__Try it__:
Please print, exactly, only the lines in the entries below from the line that has "### Hi there 👋" through the line that has "Android Device use". Pictures don't go in.

*** Provided records Section Begins ***

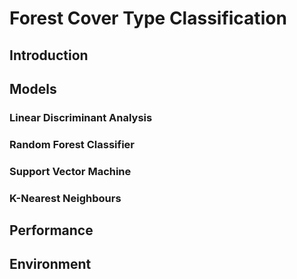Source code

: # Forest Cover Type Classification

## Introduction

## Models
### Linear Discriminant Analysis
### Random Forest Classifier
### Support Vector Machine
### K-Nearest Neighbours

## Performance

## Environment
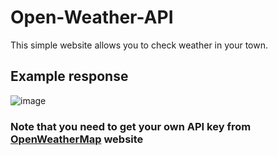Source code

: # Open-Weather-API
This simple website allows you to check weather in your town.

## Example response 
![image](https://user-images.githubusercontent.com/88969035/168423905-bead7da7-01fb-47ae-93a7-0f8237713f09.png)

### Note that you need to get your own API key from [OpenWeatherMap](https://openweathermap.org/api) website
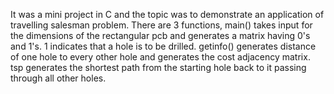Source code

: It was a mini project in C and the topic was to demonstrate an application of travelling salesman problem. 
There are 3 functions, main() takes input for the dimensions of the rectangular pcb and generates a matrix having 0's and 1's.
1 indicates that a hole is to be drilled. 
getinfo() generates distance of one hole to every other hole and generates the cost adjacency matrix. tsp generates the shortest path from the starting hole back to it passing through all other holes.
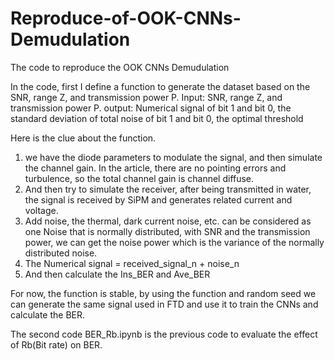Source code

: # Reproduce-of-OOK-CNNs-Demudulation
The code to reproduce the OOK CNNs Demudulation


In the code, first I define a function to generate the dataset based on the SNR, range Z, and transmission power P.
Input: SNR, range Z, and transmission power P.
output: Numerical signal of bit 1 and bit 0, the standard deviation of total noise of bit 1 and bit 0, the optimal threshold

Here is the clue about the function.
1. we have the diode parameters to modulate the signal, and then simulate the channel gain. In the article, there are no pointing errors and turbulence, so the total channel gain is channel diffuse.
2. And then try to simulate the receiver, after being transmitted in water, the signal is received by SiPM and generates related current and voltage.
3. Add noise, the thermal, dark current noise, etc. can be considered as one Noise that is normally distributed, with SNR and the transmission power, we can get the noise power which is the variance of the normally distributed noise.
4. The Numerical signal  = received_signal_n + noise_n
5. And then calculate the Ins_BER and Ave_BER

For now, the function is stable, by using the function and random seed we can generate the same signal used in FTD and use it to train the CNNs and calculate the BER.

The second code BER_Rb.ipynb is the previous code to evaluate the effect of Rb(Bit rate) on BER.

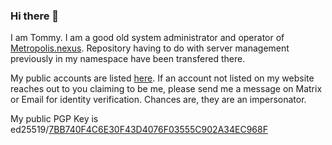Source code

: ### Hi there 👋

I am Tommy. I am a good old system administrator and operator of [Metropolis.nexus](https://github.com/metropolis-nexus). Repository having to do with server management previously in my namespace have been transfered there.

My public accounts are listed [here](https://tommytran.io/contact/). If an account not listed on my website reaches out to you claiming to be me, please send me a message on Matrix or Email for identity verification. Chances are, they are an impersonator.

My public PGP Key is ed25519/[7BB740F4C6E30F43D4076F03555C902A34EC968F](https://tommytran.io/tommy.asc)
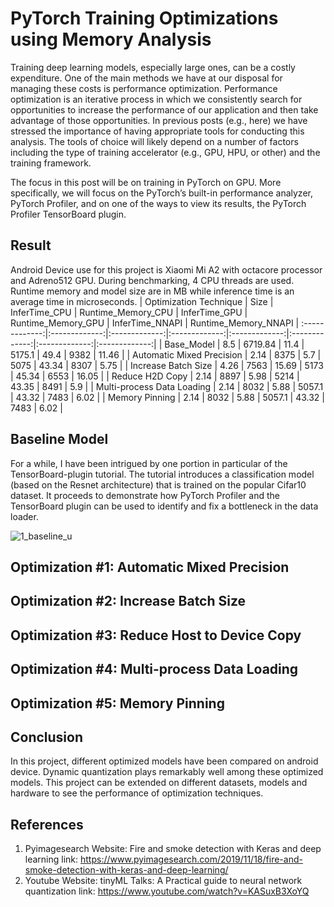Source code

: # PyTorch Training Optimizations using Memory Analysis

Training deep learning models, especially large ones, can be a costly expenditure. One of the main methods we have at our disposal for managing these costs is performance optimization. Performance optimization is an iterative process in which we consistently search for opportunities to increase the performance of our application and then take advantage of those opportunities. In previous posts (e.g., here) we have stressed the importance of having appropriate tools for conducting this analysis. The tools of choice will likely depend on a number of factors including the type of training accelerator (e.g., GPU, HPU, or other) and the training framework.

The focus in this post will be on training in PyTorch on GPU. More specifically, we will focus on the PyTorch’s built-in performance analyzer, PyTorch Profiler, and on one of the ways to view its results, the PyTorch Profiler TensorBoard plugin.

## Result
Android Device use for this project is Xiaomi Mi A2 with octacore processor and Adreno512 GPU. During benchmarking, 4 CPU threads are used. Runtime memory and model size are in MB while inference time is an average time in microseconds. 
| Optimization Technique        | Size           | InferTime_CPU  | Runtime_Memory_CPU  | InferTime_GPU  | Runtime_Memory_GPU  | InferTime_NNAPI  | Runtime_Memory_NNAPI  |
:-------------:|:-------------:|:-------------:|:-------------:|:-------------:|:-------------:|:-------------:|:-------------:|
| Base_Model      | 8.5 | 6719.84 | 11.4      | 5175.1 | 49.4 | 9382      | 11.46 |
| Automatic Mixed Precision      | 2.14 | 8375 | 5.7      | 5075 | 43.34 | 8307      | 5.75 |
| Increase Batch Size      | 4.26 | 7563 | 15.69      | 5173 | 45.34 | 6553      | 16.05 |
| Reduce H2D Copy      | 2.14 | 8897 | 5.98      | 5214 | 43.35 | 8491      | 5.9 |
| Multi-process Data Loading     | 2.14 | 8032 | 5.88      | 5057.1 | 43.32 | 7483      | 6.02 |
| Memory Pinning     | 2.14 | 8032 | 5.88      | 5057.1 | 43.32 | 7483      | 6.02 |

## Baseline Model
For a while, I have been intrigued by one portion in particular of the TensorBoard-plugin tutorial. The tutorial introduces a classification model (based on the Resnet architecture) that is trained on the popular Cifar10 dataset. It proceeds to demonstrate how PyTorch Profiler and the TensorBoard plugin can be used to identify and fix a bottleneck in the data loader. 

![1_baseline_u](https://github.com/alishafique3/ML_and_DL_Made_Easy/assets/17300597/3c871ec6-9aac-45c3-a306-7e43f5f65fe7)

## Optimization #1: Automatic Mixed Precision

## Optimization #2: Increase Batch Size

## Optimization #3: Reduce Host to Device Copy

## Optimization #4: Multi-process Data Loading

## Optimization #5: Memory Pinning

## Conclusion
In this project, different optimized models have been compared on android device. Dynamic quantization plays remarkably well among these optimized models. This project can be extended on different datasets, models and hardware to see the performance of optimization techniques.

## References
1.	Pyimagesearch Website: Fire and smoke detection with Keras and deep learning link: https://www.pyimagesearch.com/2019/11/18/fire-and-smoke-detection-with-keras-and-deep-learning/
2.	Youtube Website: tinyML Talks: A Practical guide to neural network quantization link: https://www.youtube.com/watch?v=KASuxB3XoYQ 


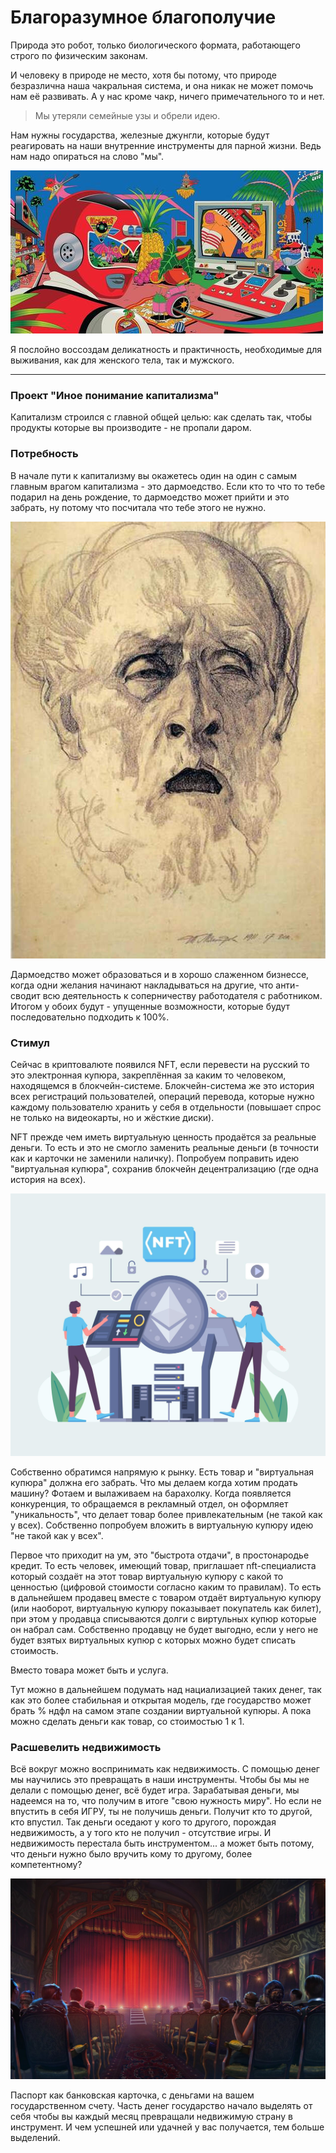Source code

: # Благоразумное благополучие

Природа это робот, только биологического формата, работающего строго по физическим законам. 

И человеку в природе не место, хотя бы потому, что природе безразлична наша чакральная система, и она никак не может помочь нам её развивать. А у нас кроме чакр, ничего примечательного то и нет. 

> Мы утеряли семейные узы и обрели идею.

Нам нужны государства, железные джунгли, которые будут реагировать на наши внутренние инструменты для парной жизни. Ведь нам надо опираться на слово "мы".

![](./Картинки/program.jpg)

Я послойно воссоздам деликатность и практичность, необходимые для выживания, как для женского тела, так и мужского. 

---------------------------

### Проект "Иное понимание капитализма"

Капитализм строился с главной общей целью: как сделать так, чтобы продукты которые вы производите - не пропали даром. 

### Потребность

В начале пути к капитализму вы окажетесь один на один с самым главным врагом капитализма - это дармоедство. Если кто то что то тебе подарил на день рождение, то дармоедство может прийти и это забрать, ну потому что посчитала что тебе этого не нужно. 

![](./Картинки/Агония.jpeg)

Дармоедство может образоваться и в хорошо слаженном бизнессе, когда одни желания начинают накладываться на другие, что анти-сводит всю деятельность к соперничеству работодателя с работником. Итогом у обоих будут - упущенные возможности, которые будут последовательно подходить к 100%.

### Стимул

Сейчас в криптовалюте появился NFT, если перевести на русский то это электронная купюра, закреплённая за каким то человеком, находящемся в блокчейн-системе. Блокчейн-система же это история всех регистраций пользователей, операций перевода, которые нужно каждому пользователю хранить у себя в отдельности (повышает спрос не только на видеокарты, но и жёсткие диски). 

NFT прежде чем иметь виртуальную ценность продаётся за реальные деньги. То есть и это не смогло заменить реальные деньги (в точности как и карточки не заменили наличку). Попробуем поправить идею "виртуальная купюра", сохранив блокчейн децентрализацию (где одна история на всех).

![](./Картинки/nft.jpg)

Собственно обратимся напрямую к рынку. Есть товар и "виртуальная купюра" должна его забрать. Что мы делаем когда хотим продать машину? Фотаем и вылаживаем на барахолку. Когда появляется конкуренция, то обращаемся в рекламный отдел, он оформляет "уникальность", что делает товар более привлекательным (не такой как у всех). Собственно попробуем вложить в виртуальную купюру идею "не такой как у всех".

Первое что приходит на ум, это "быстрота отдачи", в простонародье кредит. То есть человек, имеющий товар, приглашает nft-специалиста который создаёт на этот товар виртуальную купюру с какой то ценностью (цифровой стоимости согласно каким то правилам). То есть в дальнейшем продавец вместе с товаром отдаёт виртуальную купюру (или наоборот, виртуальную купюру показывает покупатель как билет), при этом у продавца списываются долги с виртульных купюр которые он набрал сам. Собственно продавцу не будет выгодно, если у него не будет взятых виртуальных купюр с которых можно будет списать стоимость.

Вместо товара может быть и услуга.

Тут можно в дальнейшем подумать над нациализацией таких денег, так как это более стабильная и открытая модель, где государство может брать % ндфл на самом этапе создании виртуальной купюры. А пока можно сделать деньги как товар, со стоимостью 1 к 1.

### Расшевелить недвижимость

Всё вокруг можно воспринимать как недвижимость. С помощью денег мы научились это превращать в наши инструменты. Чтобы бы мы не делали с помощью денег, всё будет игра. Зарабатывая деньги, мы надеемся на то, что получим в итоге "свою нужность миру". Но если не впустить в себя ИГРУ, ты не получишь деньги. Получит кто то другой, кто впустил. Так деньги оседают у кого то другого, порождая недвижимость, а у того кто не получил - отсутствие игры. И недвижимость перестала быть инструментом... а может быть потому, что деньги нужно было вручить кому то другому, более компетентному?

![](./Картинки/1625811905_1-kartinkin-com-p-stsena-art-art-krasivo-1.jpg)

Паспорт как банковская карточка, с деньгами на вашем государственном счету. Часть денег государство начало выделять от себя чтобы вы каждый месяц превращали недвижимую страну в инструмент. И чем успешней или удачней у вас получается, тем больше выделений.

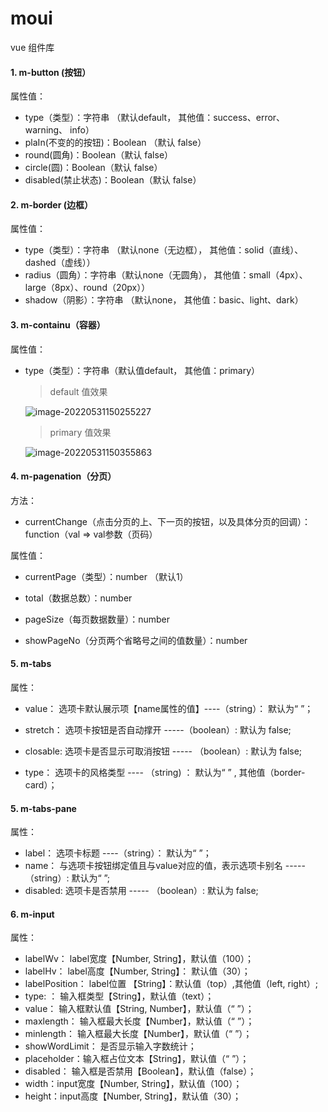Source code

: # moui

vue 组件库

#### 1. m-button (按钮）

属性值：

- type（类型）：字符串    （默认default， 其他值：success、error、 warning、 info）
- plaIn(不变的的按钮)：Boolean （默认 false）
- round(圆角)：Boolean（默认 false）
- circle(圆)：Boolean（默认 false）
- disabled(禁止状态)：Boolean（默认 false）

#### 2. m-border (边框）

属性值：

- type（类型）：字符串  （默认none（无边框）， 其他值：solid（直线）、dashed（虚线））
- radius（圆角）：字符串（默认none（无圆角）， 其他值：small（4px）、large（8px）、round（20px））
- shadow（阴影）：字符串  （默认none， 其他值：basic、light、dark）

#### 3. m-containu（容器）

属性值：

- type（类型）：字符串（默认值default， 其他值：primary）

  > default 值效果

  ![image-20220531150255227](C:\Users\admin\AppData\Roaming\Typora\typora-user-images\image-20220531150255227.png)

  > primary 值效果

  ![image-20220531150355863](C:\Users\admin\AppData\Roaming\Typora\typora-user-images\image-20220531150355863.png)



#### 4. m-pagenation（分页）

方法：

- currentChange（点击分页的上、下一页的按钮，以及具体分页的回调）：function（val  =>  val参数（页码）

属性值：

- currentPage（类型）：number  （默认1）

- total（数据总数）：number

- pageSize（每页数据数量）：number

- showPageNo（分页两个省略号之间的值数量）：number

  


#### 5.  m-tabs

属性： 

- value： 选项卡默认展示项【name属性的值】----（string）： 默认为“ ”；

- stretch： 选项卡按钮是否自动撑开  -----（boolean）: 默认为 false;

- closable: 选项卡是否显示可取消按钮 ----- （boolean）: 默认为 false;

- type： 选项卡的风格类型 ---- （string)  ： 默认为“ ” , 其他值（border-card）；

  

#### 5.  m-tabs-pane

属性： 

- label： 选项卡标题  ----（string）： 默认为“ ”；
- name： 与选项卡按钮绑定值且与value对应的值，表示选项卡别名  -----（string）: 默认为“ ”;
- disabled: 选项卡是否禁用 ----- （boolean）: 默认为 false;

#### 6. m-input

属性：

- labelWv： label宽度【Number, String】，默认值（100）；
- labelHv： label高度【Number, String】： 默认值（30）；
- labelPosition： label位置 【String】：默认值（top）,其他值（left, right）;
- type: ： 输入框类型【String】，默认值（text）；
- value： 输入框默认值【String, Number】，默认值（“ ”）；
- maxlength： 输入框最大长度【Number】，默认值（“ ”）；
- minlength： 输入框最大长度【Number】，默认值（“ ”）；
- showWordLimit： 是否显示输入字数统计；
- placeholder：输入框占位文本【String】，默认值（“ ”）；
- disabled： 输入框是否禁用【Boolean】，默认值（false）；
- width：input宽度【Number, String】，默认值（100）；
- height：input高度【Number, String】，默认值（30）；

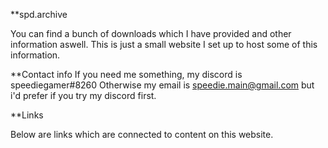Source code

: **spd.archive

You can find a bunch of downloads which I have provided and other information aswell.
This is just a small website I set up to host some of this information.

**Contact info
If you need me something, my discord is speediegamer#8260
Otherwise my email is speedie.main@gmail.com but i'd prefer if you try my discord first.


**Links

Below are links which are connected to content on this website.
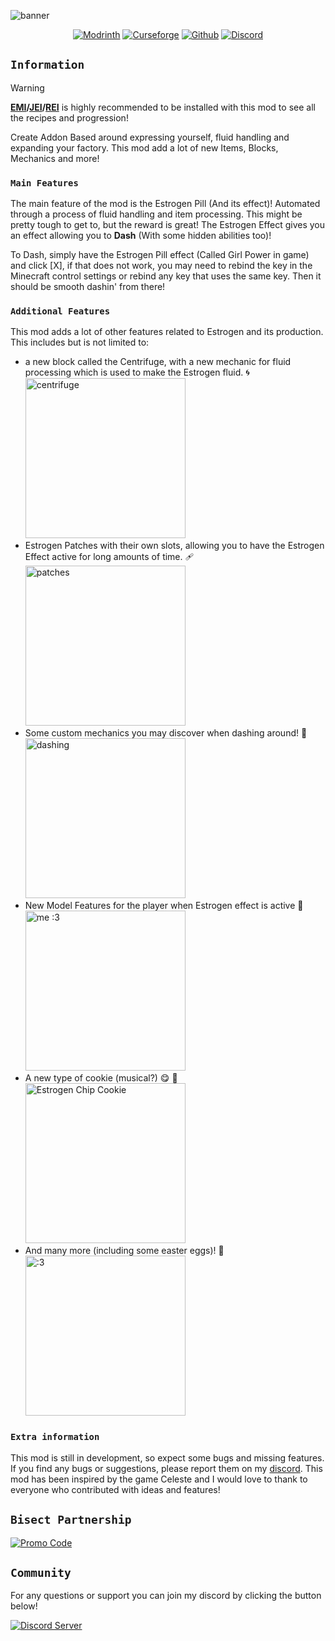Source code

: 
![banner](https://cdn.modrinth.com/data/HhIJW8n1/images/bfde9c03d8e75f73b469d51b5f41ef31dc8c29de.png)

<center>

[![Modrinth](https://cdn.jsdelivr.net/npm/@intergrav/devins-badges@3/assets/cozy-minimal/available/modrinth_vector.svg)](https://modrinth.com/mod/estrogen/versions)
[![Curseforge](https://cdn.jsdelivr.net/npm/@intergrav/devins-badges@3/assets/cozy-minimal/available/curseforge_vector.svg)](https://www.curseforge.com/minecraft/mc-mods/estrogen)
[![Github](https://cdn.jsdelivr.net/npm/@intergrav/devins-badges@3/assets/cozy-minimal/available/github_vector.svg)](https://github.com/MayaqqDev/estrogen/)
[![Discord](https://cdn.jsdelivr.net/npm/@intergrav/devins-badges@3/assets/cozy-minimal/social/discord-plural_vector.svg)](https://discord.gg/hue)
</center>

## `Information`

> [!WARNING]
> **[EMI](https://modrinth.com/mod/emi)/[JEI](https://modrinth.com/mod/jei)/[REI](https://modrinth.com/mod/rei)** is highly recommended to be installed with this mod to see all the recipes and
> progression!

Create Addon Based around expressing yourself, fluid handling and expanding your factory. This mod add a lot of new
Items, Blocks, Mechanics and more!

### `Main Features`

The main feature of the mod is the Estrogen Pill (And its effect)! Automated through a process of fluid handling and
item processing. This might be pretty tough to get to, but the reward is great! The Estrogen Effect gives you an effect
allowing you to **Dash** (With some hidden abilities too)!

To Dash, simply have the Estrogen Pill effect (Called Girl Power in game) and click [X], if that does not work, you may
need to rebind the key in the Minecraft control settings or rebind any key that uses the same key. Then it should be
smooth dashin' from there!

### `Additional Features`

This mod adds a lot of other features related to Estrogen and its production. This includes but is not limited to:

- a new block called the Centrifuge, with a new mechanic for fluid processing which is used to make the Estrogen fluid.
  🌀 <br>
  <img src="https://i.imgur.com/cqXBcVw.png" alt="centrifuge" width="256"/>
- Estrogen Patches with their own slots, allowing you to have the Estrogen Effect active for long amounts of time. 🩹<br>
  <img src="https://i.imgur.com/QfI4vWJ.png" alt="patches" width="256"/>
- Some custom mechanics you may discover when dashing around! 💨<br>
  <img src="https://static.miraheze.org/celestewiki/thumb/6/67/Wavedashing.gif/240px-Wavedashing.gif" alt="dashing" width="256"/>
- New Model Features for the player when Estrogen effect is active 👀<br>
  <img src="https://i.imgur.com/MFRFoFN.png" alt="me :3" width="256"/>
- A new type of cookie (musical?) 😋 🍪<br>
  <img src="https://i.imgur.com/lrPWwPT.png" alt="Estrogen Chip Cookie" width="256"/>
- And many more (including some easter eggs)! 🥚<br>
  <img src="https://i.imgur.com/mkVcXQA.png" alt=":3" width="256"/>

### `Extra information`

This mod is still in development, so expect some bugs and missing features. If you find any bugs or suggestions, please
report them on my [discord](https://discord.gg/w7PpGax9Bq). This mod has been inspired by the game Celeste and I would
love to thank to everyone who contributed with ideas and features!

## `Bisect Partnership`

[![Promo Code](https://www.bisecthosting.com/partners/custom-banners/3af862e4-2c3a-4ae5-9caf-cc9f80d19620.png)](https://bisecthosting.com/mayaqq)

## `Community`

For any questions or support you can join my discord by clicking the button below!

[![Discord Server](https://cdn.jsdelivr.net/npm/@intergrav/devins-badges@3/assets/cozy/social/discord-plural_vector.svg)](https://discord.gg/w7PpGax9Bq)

*** Provided records Section Ends ***

__Exercise answer__:
: ### Hi there 👋

I am Tommy. I am a good old system administrator and operator of [Metropolis.nexus](https://github.com/metropolis-nexus). Repository having to do with server management previously in my namespace have been transfered there.

My public accounts are listed [here](https://tommytran.io/contact/). If an account not listed on my website reaches out to you claiming to be me, please send me a message on Matrix or Email for identity verification. Chances are, they are an impersonator.

My public PGP Key is ed25519/[7BB740F4C6E30F43D4076F03555C902A34EC968F](https://tommytran.io/tommy.asc)
Source code

: # PyTorch Training Optimizations using Memory Analysis

Training deep learning models, especially large ones, can be a costly expenditure. One of the main methods we have at our disposal for managing these costs is performance optimization. Performance optimization is an iterative process in which we consistently search for opportunities to increase the performance of our application and then take advantage of those opportunities. In previous posts (e.g., here) we have stressed the importance of having appropriate tools for conducting this analysis. The tools of choice will likely depend on a number of factors including the type of training accelerator (e.g., GPU, HPU, or other) and the training framework.

The focus in this post will be on training in PyTorch on GPU. More specifically, we will focus on the PyTorch’s built-in performance analyzer, PyTorch Profiler, and on one of the ways to view its results, the PyTorch Profiler TensorBoard plugin.

## Result
Android Device use for this project is Xiaomi Mi A2 with octacore processor and Adreno512 GPU. During benchmarking, 4 CPU threads are used. Runtime memory and model size are in MB while inference time is an average time in microseconds. 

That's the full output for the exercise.